[Supplied records Boundary: Start]
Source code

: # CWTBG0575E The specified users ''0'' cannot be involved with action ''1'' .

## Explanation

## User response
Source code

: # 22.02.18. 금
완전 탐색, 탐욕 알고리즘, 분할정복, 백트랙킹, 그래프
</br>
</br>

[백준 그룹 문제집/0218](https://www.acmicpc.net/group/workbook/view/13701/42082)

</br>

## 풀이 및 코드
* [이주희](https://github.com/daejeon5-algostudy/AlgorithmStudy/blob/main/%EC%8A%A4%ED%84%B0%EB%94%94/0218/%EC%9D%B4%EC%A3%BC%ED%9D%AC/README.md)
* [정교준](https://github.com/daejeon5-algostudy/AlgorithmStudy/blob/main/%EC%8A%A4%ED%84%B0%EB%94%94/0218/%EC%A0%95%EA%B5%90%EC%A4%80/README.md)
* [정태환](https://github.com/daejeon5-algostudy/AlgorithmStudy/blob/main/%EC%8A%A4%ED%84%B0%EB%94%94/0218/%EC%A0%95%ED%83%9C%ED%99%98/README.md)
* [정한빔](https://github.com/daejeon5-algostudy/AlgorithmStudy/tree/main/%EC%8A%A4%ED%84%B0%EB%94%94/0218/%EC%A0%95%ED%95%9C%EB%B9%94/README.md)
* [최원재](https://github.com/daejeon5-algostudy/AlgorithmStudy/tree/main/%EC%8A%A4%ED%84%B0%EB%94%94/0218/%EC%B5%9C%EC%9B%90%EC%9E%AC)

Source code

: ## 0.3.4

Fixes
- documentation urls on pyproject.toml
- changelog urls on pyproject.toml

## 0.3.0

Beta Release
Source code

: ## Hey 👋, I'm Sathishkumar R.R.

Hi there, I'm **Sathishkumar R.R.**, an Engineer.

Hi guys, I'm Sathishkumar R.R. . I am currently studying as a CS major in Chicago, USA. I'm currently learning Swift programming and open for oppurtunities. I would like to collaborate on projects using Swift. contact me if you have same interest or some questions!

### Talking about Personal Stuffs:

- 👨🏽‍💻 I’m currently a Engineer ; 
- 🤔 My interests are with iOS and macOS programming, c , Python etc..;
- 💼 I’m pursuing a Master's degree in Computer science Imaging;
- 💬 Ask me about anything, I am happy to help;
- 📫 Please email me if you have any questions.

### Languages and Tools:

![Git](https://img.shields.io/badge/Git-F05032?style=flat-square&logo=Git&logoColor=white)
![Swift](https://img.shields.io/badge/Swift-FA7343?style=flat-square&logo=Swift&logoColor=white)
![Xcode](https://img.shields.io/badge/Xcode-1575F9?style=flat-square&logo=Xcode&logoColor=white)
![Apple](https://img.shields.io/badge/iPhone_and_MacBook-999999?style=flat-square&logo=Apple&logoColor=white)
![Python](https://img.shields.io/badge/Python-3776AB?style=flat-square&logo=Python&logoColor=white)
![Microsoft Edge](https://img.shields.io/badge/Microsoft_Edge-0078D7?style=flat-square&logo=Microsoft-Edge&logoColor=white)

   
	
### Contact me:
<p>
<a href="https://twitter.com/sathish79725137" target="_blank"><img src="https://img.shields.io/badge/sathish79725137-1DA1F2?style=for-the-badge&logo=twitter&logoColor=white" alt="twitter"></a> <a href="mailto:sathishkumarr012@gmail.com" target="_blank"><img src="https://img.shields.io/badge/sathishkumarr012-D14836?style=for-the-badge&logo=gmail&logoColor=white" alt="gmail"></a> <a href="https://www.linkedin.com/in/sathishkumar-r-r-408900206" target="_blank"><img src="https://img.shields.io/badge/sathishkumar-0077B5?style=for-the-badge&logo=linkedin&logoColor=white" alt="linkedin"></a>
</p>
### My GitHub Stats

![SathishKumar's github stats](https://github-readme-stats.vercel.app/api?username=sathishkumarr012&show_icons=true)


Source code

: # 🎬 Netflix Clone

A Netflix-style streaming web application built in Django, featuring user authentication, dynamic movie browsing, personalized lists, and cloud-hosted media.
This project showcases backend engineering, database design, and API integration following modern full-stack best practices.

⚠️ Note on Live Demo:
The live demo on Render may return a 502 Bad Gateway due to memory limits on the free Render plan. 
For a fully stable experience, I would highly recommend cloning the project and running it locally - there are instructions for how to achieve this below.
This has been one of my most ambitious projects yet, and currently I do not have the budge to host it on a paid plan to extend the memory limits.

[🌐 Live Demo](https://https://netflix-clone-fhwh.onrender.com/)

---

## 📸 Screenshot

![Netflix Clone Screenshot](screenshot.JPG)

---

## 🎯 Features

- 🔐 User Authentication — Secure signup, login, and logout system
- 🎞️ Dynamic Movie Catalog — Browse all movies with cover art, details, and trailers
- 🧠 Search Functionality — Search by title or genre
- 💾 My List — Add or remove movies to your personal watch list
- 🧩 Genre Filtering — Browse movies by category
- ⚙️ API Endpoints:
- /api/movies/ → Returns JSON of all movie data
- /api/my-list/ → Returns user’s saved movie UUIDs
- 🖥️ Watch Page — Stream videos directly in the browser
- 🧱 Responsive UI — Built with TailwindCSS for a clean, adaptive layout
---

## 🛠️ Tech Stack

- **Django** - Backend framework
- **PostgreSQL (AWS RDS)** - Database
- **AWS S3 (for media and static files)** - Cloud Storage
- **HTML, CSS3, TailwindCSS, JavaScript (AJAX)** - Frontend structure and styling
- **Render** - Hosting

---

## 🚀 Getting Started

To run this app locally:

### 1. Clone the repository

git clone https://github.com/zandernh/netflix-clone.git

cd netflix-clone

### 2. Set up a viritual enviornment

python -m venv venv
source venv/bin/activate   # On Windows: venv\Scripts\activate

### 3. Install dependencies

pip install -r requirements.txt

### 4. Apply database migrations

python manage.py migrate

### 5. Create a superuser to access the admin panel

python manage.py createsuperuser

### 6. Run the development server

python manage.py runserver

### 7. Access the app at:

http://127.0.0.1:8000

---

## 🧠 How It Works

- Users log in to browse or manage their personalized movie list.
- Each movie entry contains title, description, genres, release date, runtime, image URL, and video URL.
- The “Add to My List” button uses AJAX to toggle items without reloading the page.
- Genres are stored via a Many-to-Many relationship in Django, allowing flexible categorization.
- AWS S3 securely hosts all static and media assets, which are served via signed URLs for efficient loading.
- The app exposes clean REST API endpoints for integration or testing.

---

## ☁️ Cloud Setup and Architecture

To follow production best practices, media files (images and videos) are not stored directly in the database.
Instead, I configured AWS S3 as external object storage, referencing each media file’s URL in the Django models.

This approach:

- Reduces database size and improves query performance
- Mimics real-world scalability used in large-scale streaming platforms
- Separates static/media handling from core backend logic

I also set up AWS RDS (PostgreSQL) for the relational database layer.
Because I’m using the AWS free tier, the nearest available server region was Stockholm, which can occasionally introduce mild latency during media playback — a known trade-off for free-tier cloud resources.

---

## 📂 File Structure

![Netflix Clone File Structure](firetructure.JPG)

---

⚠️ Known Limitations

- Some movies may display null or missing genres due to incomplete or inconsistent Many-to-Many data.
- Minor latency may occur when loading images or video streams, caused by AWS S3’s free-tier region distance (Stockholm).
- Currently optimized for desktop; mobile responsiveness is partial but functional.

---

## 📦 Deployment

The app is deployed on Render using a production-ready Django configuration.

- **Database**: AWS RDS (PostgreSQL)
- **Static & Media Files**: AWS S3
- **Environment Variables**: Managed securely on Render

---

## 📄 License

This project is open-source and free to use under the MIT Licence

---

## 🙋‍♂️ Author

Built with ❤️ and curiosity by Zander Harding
[Supplied records Boundary: End]
**What this task involves**
Beginning at the line above that contains "## 📸 Screenshot", return each line exactly through the line that contains "- /api/movies/ →", and no others.

**Answer for the task**
## 📸 Screenshot

![Netflix Clone Screenshot](screenshot.JPG)

---

## 🎯 Features

- 🔐 User Authentication — Secure signup, login, and logout system
- 🎞️ Dynamic Movie Catalog — Browse all movies with cover art, details, and trailers
- 🧠 Search Functionality — Search by title or genre
- 💾 My List — Add or remove movies to your personal watch list
- 🧩 Genre Filtering — Browse movies by category
- ⚙️ API Endpoints:
- /api/movies/ → Returns JSON of all movie data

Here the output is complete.